1942

REVAL

Comisariado General de Estland, Comisariado del Reich para Ostland

—Recuerdo cuando abrieron el pabellón del balneario. Eran noches largas y luminosas. ¿Puedes creer que se servían cócteles hasta las tres de la mañana?

Juudit había llegado. Ese comentario sobre los cócteles me recordaba que era distinta de Rosalie, que procedía de otro mundo. Había pasado su primera juventud bebiendo cócteles, deambulando por salones, balanceándose al ritmo del swing.

Nos sentamos un momento y en silencio escuchamos la música procedente de la sala de fiestas del balneario de Pirita. Disimulé mi alivio. Conseguir un momento libre había sido complicado, y para mi puesto en el puerto había una cola de hombres esperando. Estaba seguro de que Juudit se saltaría de nuevo nuestra cita y esperaba no sentirme decepcionado por las noticias, como había ocurrido con tanta frecuencia, demasiada.

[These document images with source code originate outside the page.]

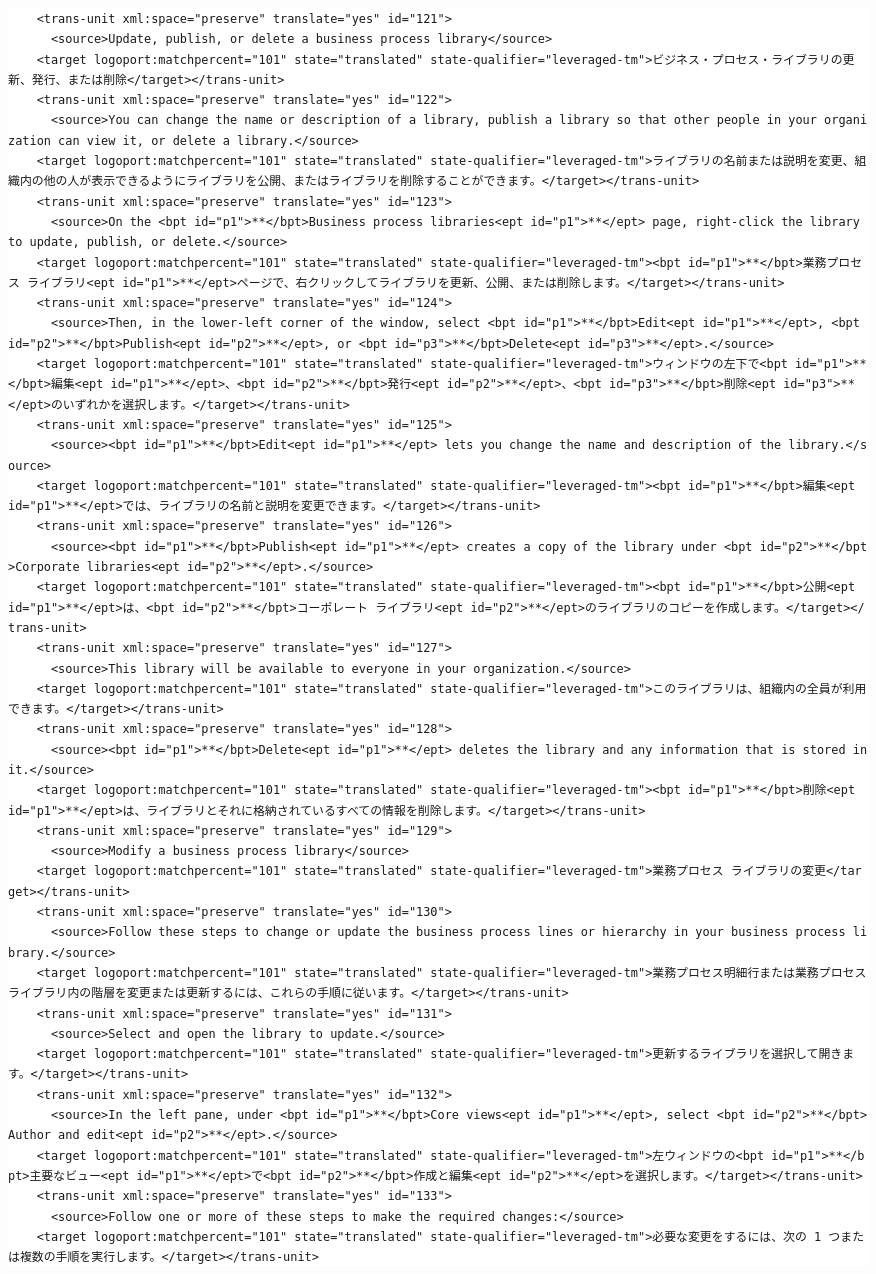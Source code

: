         <trans-unit xml:space="preserve" translate="yes" id="121">
          <source>Update, publish, or delete a business process library</source>
        <target logoport:matchpercent="101" state="translated" state-qualifier="leveraged-tm">ビジネス・プロセス・ライブラリの更新、発行、または削除</target></trans-unit>
        <trans-unit xml:space="preserve" translate="yes" id="122">
          <source>You can change the name or description of a library, publish a library so that other people in your organization can view it, or delete a library.</source>
        <target logoport:matchpercent="101" state="translated" state-qualifier="leveraged-tm">ライブラリの名前または説明を変更、組織内の他の人が表示できるようにライブラリを公開、またはライブラリを削除することができます。</target></trans-unit>
        <trans-unit xml:space="preserve" translate="yes" id="123">
          <source>On the <bpt id="p1">**</bpt>Business process libraries<ept id="p1">**</ept> page, right-click the library to update, publish, or delete.</source>
        <target logoport:matchpercent="101" state="translated" state-qualifier="leveraged-tm"><bpt id="p1">**</bpt>業務プロセス ライブラリ<ept id="p1">**</ept>ページで、右クリックしてライブラリを更新、公開、または削除します。</target></trans-unit>
        <trans-unit xml:space="preserve" translate="yes" id="124">
          <source>Then, in the lower-left corner of the window, select <bpt id="p1">**</bpt>Edit<ept id="p1">**</ept>, <bpt id="p2">**</bpt>Publish<ept id="p2">**</ept>, or <bpt id="p3">**</bpt>Delete<ept id="p3">**</ept>.</source>
        <target logoport:matchpercent="101" state="translated" state-qualifier="leveraged-tm">ウィンドウの左下で<bpt id="p1">**</bpt>編集<ept id="p1">**</ept>、<bpt id="p2">**</bpt>発行<ept id="p2">**</ept>、<bpt id="p3">**</bpt>削除<ept id="p3">**</ept>のいずれかを選択します。</target></trans-unit>
        <trans-unit xml:space="preserve" translate="yes" id="125">
          <source><bpt id="p1">**</bpt>Edit<ept id="p1">**</ept> lets you change the name and description of the library.</source>
        <target logoport:matchpercent="101" state="translated" state-qualifier="leveraged-tm"><bpt id="p1">**</bpt>編集<ept id="p1">**</ept>では、ライブラリの名前と説明を変更できます。</target></trans-unit>
        <trans-unit xml:space="preserve" translate="yes" id="126">
          <source><bpt id="p1">**</bpt>Publish<ept id="p1">**</ept> creates a copy of the library under <bpt id="p2">**</bpt>Corporate libraries<ept id="p2">**</ept>.</source>
        <target logoport:matchpercent="101" state="translated" state-qualifier="leveraged-tm"><bpt id="p1">**</bpt>公開<ept id="p1">**</ept>は、<bpt id="p2">**</bpt>コーポレート ライブラリ<ept id="p2">**</ept>のライブラリのコピーを作成します。</target></trans-unit>
        <trans-unit xml:space="preserve" translate="yes" id="127">
          <source>This library will be available to everyone in your organization.</source>
        <target logoport:matchpercent="101" state="translated" state-qualifier="leveraged-tm">このライブラリは、組織内の全員が利用できます。</target></trans-unit>
        <trans-unit xml:space="preserve" translate="yes" id="128">
          <source><bpt id="p1">**</bpt>Delete<ept id="p1">**</ept> deletes the library and any information that is stored in it.</source>
        <target logoport:matchpercent="101" state="translated" state-qualifier="leveraged-tm"><bpt id="p1">**</bpt>削除<ept id="p1">**</ept>は、ライブラリとそれに格納されているすべての情報を削除します。</target></trans-unit>
        <trans-unit xml:space="preserve" translate="yes" id="129">
          <source>Modify a business process library</source>
        <target logoport:matchpercent="101" state="translated" state-qualifier="leveraged-tm">業務プロセス ライブラリの変更</target></trans-unit>
        <trans-unit xml:space="preserve" translate="yes" id="130">
          <source>Follow these steps to change or update the business process lines or hierarchy in your business process library.</source>
        <target logoport:matchpercent="101" state="translated" state-qualifier="leveraged-tm">業務プロセス明細行または業務プロセス ライブラリ内の階層を変更または更新するには、これらの手順に従います。</target></trans-unit>
        <trans-unit xml:space="preserve" translate="yes" id="131">
          <source>Select and open the library to update.</source>
        <target logoport:matchpercent="101" state="translated" state-qualifier="leveraged-tm">更新するライブラリを選択して開きます。</target></trans-unit>
        <trans-unit xml:space="preserve" translate="yes" id="132">
          <source>In the left pane, under <bpt id="p1">**</bpt>Core views<ept id="p1">**</ept>, select <bpt id="p2">**</bpt>Author and edit<ept id="p2">**</ept>.</source>
        <target logoport:matchpercent="101" state="translated" state-qualifier="leveraged-tm">左ウィンドウの<bpt id="p1">**</bpt>主要なビュー<ept id="p1">**</ept>で<bpt id="p2">**</bpt>作成と編集<ept id="p2">**</ept>を選択します。</target></trans-unit>
        <trans-unit xml:space="preserve" translate="yes" id="133">
          <source>Follow one or more of these steps to make the required changes:</source>
        <target logoport:matchpercent="101" state="translated" state-qualifier="leveraged-tm">必要な変更をするには、次の 1 つまたは複数の手順を実行します。</target></trans-unit>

—¿Echas de menos el campo? —preguntó.

No respondí, no comprendía qué se proponía. No me gustaba la ciudad, y ella lo sabía. Sin embargo, intenté comportarme, oculté el enfado que crecía en mi interior por tantas tardes y noches en que la había espiado en vano. Cuando por fin la había visto acercarse sola, en mí habían pugnado el alivio y la rabia. Los ojos vidriosos de su zorro plateado eran igual de fríos que los suyos. No había rastro de la memoria de Rosalie en ellos, pero en ese instante conseguí dominar mis sentimientos, no debía asustarla mucho, sólo lo necesario. No teníamos ningún contacto en la situación de Juudit y, además, a pesar de todo, confiaba en ella más que en cualquier otra querida de los alemanes.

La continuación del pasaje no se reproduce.